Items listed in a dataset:
[Start of Attachment]

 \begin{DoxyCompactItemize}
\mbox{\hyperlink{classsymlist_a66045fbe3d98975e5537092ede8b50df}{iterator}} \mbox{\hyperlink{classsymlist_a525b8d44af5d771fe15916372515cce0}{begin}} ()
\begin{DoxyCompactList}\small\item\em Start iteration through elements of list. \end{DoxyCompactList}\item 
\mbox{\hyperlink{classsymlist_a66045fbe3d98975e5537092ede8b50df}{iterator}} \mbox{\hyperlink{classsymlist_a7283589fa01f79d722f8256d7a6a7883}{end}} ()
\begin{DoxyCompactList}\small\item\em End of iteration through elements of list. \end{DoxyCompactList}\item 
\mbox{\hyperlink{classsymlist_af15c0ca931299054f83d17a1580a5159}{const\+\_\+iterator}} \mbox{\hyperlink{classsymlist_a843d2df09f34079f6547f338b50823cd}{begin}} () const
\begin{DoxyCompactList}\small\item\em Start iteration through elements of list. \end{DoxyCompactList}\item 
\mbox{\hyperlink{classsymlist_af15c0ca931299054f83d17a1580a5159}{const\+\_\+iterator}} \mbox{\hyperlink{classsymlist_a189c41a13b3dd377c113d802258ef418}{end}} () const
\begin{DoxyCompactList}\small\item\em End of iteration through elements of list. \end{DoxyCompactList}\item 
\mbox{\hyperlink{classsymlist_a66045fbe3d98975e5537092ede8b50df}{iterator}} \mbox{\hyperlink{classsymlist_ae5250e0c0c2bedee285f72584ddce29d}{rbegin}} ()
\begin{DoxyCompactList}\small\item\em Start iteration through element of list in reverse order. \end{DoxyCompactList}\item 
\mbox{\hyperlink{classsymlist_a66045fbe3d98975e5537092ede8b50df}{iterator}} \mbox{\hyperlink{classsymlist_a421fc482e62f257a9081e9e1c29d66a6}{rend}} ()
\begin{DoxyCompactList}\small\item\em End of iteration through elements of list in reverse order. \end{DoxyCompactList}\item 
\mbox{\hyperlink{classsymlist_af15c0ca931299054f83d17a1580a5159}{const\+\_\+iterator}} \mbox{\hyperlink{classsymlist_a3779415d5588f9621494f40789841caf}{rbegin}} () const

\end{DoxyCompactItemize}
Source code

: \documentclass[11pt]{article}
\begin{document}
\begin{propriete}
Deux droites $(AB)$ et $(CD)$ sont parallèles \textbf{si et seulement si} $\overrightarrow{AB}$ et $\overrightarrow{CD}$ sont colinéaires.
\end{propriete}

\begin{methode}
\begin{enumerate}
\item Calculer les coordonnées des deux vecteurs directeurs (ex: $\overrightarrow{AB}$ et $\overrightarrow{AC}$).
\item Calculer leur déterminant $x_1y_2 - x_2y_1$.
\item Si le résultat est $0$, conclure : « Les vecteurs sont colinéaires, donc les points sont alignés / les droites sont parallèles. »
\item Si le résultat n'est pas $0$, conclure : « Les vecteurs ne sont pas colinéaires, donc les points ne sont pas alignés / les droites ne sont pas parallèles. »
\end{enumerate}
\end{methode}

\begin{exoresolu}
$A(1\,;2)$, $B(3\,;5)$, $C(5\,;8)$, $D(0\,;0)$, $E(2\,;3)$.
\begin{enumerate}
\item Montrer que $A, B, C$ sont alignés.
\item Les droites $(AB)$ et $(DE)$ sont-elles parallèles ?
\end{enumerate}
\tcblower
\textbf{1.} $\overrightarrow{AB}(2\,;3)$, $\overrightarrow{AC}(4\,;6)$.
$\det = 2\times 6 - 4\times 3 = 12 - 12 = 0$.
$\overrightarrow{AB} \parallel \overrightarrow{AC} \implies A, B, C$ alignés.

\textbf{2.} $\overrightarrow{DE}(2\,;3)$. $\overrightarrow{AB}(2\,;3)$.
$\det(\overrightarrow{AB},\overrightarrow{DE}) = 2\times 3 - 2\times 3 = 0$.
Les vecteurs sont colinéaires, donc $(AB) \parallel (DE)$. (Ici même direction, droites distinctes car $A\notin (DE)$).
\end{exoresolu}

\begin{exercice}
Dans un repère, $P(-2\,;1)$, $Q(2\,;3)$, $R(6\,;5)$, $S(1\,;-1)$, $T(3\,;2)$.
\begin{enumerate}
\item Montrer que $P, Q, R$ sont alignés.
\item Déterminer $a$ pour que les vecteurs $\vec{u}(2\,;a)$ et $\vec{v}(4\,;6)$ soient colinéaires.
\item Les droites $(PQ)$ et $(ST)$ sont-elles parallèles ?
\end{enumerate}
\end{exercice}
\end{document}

[End of Attachment]

Starting at the line that contains "et $(ST)$ sont-elles parallèles ?", retype each line through the last one in the records, both included, and add nothing.

\item Les droites $(PQ)$ et $(ST)$ sont-elles parallèles ?
\end{enumerate}
\end{exercice}
\end{document}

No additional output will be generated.